Summit Officials To Harmonize Trade Pacts Into One Agreement
MEXICO CITY — UNITED States officials are talking of a ``building block'' approach to creating a free-trade zone of the Americas. Not that they think the process is child's play.
The myriad of trade pacts that crisscross the region - and that Miami summit leaders will say should be progressively stacked to form one common hemispheric market - might seem confusing to even the most analytical economist.
At last count, experts listed no fewer than 23 separate trade accords in the two continents and the Caribbean, ranging in economic impact from the North American Free Trade Agreement to a bilateral agreement Mexico recently negotiated with Bolivia.
In addition to NAFTA, economists count four other regional trade accords that will likely function as blocks to build a hemispheric pact by early next century.
The most important of these is Mercosur, the Spanish acronym for ``Common Market of the South.'' Encompassing Argentina, Paraguay, Uruguay, and the awakening-giant, Brazil, Mercosur will take effect Jan. 1 as a customs union with common import tariffs.
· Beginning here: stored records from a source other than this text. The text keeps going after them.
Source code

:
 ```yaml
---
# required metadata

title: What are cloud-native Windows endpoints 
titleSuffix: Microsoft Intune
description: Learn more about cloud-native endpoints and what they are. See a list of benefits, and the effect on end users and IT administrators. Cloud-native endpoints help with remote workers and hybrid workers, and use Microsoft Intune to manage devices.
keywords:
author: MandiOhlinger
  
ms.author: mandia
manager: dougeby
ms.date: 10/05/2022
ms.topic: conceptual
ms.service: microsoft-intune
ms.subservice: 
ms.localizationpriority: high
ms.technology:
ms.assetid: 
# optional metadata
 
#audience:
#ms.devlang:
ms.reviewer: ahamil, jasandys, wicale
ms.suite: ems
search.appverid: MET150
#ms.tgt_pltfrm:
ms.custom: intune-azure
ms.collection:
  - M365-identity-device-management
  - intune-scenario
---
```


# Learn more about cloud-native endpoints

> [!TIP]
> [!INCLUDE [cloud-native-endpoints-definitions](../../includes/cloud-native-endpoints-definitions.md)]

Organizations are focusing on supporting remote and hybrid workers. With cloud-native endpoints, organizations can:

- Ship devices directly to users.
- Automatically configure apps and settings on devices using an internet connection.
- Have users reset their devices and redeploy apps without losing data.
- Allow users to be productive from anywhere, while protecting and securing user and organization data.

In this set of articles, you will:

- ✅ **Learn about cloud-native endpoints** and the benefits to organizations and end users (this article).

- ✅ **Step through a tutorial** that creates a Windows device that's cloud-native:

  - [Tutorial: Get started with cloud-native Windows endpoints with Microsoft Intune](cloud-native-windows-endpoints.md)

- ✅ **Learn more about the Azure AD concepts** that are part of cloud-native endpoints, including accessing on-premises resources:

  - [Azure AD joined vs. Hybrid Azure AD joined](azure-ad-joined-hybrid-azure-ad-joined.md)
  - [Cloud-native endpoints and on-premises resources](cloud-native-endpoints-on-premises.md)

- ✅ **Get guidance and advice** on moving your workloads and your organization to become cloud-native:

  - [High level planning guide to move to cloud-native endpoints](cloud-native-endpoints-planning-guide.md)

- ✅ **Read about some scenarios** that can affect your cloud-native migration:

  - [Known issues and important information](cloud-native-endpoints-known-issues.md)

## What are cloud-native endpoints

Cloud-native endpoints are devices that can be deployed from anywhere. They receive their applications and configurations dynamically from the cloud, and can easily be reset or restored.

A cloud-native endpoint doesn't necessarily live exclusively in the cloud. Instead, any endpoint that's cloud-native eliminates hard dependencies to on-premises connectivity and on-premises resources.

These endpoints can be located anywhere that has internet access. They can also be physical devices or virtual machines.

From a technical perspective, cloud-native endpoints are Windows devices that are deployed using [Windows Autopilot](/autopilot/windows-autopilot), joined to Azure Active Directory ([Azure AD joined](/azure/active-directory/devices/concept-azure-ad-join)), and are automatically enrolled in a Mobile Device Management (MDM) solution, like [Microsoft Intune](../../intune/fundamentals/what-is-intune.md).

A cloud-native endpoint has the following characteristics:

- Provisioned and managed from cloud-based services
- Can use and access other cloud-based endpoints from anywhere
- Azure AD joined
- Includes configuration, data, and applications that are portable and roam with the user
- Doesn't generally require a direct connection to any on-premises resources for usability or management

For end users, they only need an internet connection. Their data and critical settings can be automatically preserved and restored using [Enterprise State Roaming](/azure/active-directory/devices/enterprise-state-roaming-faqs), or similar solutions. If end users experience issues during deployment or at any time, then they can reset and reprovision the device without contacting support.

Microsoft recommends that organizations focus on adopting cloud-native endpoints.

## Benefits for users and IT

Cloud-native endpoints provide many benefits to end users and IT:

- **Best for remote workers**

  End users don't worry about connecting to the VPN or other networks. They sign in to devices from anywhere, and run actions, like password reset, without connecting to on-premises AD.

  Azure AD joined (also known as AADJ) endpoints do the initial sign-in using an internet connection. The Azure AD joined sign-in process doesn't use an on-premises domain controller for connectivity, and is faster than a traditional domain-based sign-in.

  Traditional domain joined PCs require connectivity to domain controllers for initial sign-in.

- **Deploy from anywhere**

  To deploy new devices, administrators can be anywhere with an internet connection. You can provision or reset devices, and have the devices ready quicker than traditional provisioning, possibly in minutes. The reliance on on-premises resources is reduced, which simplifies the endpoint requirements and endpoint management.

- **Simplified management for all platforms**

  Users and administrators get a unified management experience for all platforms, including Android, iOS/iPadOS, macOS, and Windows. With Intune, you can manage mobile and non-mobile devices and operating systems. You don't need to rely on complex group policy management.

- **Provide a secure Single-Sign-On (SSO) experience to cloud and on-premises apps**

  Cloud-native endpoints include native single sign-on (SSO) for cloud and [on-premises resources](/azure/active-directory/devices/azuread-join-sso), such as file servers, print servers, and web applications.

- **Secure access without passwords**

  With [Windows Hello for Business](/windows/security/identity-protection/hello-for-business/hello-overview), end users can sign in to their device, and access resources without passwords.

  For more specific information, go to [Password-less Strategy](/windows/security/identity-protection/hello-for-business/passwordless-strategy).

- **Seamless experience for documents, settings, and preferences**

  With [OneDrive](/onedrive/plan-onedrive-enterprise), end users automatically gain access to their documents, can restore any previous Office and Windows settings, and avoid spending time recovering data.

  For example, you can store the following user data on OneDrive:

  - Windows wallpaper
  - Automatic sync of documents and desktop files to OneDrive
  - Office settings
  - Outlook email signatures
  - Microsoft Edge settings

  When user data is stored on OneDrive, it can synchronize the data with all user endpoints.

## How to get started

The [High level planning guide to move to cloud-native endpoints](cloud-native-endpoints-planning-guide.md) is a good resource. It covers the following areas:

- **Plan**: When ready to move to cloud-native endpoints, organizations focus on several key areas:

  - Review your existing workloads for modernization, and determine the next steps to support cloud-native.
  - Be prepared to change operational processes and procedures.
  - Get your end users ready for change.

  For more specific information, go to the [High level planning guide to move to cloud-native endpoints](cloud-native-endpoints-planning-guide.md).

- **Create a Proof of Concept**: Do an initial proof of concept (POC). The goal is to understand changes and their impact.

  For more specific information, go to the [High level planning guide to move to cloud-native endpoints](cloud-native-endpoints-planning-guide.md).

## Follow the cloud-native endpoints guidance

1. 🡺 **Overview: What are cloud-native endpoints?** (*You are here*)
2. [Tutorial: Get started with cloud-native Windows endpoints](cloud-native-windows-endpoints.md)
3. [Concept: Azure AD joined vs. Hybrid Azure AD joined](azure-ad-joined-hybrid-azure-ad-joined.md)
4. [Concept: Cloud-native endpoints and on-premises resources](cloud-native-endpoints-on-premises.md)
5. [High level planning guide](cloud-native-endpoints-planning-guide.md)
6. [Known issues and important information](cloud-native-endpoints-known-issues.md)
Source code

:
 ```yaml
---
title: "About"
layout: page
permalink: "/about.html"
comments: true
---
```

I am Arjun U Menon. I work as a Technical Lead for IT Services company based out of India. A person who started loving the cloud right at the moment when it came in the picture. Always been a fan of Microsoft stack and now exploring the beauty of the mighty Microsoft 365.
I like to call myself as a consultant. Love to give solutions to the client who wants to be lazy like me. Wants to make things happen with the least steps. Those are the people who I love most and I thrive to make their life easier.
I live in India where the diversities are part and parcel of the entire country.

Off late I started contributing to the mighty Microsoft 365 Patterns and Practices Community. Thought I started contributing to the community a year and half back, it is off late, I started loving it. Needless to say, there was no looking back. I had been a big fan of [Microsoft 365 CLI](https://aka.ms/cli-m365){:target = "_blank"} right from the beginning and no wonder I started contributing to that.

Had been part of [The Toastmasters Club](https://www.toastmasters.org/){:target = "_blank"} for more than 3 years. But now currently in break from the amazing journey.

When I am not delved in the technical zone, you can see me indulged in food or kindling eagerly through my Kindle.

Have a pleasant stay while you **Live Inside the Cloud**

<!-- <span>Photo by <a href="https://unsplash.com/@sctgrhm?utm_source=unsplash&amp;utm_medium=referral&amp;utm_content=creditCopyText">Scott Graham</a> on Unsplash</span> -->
It will, in fact, kick off with hundreds of national exceptions to internal free trade; national tariffs are to be aligned by 2001. Bolivia and Chile are both considering association with the group, although Chile already has lower tariff levels than the Mercosur countries.
Other blocs include the Andean Group. It includes five countries from Venezuela to Peru on South America's northwest flank; the currently five-member Central American Common Market; and Caricom, linking most Caribbean islands and Guyana and Belize in South America.
How confusing is this collection of free-trade acronyms and undulating continental tariff levels for the investors and industrialists these countries are trying to attract?
``It's not a problem at all, on the contrary,'' says Manuela de Rangel, director of economic relations for the Latin America Economic System (SELA), a 27-country economic organization in Caracas, Venezuela. ``The proof is that, for the past few years, Latin America has attracted more foreign investment than any developing region.''
In 1993, foreign investment totaled $64 billion, though it is expected to slip to a still-impressive $55 billion this year. ``With these numbers, it would be hard to say that various trade and investment schemes are a brake on investment,'' Ms. Rangel says.
The important privatization programs that have accompanied the region's trade liberalization have attracted billions in investment. And while business-creation and investment may not be child's play, most Latin countries have simplified relevant procedures and regulations.